Hey Peachies! So you may have noticed my lack of presence here yesterday. If you missed me, I'm sorry. I just wasn't feeling it. And by it I mean anything. I realized on the way home from taking my son to school just how close our wedding is (7 days now!!) and while i'm excited, I simply got overwhelmed and did nothing. Totally rational, right?
Yesterday's blog challenge with Bailey @braveloveblog was to make a vlog so you didn't miss much there. That would have been just plain awkward! One day i'll work my way up to that point but yesterday wasn't it but today's challenge is one I can get with.
Day 19: Tell us about one of the best days of your life.
There are several that come to mind. The first & most obvious being the day my son was born. He was a tiny little guy who stole my heart from the start and changed my life, for the better, forever. He's twelve now and Mom talking about him and showing him off on line isn't really a "Cool" thing now so we'll let that slide but that was my #1 best moment in life.
The next best moment in my life is the night my (now) fiancee and I went out on our first date.
Here's my version of the story from our wedding wire website.
Saturday, December 15th came and I was a nervous wreck. Even though I was going on a "date" with my best friend something was different. I had butterflies like i'd never had before, epsecially not with him. Don't get me wrong, I always looked forward to and was excited when I got to see him. Anytime with my best friend was awesome but this time it was just different. He picked me up around 6 in his big black truck, came inside and said Hi to my momma and Dylan then we were off on our "date". I remember what he wore, the way he smelled, even the song playing on the radio. It was one of those moments you don't forget. Our conversation in the truck was about the same as it is today when it comes to where to go, I believe that's because we're both just happy to be together, it doesn't matter where we go or what we do, we have fun. As I recall the conversation went something like this...

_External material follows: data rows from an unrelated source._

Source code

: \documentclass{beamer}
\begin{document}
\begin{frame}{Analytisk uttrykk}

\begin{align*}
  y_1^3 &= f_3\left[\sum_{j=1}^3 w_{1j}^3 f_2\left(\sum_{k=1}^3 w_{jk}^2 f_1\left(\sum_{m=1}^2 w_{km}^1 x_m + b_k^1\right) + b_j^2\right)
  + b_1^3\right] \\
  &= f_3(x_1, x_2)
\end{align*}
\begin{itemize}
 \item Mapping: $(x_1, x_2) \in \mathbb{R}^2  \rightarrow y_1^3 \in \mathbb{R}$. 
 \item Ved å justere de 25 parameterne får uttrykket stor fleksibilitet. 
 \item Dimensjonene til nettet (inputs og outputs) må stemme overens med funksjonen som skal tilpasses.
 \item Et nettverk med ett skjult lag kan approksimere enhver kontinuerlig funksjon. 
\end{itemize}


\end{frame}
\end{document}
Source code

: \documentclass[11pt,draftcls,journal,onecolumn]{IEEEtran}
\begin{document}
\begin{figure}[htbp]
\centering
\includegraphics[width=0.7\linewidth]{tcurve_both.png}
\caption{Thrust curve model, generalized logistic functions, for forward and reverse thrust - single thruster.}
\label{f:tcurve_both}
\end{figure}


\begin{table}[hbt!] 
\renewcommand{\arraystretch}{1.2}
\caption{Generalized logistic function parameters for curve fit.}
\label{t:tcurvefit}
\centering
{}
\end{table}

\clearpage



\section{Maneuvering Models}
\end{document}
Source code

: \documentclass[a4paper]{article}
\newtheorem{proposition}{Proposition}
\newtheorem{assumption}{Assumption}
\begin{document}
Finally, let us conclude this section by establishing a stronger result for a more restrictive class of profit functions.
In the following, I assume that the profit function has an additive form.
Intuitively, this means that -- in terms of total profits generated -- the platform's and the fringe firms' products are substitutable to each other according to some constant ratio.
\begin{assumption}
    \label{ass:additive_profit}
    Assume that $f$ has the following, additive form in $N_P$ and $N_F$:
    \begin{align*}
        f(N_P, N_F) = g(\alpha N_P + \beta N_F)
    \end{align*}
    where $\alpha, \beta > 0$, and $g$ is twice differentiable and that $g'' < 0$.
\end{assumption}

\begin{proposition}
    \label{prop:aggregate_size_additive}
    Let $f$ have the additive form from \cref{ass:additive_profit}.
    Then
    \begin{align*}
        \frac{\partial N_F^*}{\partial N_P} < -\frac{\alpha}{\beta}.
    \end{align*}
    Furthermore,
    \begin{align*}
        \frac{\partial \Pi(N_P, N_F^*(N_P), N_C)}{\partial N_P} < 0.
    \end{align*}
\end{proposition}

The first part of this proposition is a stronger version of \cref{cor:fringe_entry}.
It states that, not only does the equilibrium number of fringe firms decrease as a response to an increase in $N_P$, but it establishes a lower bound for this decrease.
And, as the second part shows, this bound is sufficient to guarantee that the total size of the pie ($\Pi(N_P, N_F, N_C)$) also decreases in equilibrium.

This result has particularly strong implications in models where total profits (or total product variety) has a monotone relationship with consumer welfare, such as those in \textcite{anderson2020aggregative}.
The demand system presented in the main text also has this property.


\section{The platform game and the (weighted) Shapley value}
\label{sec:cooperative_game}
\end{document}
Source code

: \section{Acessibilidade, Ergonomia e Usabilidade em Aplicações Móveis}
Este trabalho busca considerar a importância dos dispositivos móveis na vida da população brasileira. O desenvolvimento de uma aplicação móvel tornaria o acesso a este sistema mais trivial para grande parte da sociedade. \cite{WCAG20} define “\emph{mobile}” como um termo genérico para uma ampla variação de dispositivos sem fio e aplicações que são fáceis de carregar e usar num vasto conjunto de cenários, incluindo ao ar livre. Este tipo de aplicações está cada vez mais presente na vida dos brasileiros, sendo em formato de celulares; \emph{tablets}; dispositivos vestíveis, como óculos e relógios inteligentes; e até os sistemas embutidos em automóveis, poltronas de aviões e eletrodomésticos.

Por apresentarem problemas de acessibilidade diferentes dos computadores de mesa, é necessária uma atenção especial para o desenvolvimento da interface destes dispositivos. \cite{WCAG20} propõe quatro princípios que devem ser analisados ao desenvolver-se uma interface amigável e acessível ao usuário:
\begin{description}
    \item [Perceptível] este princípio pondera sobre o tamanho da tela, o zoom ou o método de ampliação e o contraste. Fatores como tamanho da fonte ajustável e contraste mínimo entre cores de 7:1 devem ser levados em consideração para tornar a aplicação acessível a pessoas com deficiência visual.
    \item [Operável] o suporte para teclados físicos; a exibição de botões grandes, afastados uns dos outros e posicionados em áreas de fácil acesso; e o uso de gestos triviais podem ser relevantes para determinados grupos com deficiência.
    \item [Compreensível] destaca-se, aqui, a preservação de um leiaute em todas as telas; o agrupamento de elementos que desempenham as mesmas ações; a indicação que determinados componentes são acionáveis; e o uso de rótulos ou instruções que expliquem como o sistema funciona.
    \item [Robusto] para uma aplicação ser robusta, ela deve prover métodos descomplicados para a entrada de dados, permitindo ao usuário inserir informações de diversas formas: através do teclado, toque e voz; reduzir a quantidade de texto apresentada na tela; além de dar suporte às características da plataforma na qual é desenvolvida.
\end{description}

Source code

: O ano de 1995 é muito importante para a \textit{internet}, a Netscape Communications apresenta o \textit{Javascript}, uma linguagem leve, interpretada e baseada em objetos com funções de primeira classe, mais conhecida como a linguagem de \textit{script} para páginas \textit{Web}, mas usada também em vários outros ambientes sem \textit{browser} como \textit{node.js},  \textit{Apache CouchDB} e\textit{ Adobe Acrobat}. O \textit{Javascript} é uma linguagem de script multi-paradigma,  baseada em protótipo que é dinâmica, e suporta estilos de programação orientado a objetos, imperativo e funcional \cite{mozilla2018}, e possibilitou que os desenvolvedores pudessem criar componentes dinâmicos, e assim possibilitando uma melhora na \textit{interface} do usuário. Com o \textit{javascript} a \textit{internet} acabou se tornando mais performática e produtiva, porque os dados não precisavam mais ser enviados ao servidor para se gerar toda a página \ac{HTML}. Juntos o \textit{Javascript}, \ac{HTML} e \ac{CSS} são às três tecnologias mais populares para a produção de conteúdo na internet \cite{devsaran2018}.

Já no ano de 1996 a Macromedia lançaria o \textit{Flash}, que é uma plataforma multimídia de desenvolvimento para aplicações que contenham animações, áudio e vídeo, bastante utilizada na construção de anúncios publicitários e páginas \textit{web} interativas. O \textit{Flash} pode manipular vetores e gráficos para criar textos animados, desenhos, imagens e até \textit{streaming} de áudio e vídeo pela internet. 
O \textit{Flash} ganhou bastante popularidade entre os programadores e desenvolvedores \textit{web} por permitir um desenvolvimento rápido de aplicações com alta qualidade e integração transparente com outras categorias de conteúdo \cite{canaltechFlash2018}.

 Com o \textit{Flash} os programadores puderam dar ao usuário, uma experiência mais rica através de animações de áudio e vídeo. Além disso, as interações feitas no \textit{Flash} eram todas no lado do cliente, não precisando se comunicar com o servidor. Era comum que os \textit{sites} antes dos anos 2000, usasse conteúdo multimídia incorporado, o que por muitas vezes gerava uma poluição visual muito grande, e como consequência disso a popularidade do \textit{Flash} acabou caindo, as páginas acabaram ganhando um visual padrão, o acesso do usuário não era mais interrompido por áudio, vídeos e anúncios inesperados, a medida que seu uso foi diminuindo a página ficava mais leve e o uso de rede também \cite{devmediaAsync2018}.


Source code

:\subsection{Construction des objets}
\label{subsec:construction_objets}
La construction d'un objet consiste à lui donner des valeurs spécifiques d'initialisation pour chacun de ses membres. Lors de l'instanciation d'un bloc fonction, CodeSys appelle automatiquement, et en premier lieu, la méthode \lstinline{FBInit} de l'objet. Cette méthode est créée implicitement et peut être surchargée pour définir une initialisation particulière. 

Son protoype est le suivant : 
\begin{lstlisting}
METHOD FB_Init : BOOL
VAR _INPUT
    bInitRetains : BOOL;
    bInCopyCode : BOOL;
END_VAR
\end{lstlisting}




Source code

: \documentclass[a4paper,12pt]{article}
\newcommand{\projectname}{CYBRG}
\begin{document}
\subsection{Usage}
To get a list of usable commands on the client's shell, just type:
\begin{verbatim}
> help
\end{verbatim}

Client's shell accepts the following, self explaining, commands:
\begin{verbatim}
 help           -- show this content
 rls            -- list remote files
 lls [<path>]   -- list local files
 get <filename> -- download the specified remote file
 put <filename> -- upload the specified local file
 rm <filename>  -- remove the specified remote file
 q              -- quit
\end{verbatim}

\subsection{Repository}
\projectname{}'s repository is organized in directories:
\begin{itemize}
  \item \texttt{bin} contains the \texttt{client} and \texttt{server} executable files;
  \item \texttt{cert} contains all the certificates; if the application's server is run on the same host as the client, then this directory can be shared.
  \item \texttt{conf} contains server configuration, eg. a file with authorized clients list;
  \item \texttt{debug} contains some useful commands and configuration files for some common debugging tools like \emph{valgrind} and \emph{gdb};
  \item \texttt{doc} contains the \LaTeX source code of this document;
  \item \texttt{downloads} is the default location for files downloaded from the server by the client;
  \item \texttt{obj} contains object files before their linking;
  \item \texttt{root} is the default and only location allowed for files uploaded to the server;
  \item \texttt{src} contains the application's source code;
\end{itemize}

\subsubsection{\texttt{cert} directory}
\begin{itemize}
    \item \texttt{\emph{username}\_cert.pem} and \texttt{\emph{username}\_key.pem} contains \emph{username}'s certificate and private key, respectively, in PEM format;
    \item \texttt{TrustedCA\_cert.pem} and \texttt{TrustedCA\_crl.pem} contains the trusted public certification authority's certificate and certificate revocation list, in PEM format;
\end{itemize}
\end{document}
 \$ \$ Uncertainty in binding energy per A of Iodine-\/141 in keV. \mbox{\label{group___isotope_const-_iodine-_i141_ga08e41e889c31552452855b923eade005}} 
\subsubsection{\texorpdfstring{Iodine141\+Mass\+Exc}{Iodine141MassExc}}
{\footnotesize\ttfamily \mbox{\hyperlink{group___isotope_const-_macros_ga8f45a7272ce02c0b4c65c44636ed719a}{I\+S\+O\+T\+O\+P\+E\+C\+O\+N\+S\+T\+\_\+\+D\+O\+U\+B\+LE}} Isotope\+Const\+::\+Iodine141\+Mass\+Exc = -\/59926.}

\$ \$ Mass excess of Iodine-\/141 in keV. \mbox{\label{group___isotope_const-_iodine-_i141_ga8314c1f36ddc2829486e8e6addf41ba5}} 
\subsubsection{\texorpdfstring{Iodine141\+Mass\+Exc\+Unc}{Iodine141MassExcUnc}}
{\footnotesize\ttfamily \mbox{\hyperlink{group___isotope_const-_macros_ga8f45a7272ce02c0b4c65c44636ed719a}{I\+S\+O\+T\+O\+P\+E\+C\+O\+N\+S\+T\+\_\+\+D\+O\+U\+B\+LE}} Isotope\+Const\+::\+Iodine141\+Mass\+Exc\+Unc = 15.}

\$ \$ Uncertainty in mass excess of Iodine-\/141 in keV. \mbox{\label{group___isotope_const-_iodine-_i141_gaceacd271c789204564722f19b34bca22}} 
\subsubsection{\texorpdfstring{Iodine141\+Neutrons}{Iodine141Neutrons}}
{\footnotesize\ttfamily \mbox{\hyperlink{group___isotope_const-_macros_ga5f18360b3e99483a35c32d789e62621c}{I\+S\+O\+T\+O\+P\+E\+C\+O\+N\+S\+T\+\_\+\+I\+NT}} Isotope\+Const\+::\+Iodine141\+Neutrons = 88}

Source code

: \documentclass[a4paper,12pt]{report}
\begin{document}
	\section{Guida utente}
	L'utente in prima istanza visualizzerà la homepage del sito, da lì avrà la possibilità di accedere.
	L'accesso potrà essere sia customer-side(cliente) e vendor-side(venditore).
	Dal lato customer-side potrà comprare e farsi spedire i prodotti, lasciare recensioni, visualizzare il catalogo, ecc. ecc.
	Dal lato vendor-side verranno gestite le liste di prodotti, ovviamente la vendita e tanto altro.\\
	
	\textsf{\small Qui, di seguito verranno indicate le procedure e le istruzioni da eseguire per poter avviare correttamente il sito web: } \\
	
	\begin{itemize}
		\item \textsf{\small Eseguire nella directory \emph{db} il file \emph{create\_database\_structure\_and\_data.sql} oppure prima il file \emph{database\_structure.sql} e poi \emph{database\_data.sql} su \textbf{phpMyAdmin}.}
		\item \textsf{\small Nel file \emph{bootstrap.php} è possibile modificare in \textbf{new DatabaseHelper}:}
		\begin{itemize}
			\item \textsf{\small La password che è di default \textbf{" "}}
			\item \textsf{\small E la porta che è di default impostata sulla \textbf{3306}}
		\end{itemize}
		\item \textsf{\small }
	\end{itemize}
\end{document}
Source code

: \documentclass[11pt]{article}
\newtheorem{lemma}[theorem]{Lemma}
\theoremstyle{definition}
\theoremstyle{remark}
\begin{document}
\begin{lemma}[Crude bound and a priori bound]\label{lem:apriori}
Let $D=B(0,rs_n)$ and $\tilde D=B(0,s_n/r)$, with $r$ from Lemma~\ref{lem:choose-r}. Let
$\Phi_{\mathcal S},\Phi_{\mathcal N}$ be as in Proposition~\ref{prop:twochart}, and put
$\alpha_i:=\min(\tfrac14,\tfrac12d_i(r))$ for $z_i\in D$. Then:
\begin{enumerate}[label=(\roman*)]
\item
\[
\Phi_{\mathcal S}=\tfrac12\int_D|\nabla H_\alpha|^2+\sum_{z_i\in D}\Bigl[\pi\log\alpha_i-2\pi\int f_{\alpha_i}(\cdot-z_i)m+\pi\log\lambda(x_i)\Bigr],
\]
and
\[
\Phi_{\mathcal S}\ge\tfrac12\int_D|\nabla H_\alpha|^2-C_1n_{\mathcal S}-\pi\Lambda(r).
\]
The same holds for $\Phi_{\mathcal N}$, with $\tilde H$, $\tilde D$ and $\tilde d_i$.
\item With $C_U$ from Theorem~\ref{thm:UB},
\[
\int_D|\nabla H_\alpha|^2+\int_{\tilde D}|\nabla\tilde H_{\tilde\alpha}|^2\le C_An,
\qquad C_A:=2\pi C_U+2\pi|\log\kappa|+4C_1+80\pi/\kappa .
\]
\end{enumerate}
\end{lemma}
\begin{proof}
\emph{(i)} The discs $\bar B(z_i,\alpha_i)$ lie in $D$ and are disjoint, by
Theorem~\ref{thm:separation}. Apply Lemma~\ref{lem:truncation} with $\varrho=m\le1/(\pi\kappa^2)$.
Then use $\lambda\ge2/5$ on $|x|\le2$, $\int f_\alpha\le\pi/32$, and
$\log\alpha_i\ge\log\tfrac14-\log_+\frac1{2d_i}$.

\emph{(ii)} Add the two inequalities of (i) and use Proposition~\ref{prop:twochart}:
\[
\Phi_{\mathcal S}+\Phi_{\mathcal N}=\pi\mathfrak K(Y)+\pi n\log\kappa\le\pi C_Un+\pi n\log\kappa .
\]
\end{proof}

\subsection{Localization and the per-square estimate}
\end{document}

ALEX-Where do you want to eat?
ME-I don't know.
ALEX-What are you in the mood for?
ME-I'll find something to eat no matter where we go.
Somehow we ended up at O'Charley's. I remember sitting across from him in the booth in awe of him and the way his smile seemed to light up the room. The first time i'd seen a smile since he called me and told me the bad news. We talked a lot, he told me how he was thinking of moving away and starting over, that's when all the butterflies stopped and my heart started beating a million miles a minute, he says he could see the look of panic on my face. He read me well, he always does. I may have teared up a little, too. I couldn't imagine life without my best friend close by and now nothing was standing in the way or us spending as much time together as we want. I still was trying to convince myself that we weren't on a "date", we were just friends going out for the night. I didn't have any expectations, or so I was telling myself but my heart knew better than my head, still I was listening to my head.
After dinner he asked if I minded if we stopped by his house. His neighbor had been burning leaves and had a tendency to let the fire get out of control. That was his excuse anyway, suspicious as I was I agreed to go along with him. After all, what if it was true and what if the house did catch fire and burned to the ground? I'd feel terrible if I'd have said "no, you can't go check on your house" besides, I was curious about his house, i'd never been there. We pulled up the house and there was no fire going so we were in the clear there. He asked if I'd like to go inside and watch a movie or if I needed to get back home. I was a single momma who had a babysitter for the night and was enjoying time with my best friend so I chose the obvious. A movie it was! We went inside, I got the grand tour of the house (which I automatically felt at home in), sat down on the couch and Alex started up Netflix. As we were scrolling he asked me what I wanted to watch, I picked Machine Gun Preacher. I know, not an obvious date movie choice but this wasn't a romantic date, at least not as far as I was concerned besides I had heard great things about the movie and was curious & no, having Gerard Butler in it didn't hurt at all either.
I laid my head in his lap as we were watching the movie and he was playing with my hair (not something anyone else can do). I kept catching him looking down at me, smiling, then he took my hand and started holding it. It was at that point when I started wondering if this was more than a friendly kind of date. What if it was? What if it wasn't? Was he going to kiss me? What was he thinking? What was he feeling? The movie was great, it definitely hit home. When it was over we sat on the couch and talked about it for a while then we realized the time and decided to head back to my house. When we got back to the house I was prepared to hop out and walk myself to the door while he drove away but being the gentleman he is, he wasn't going to have that. He walked me to the door and hugged me goodbye then pulled away and stared into my eyes. That was it, my heart was done and my head was spinning. Game over, heart won! He leaned in a kissed me, I could feel his hesitancy but I kissed him back because that's what I had waited for all night. For 3 years, really. Since that night we have been insperable.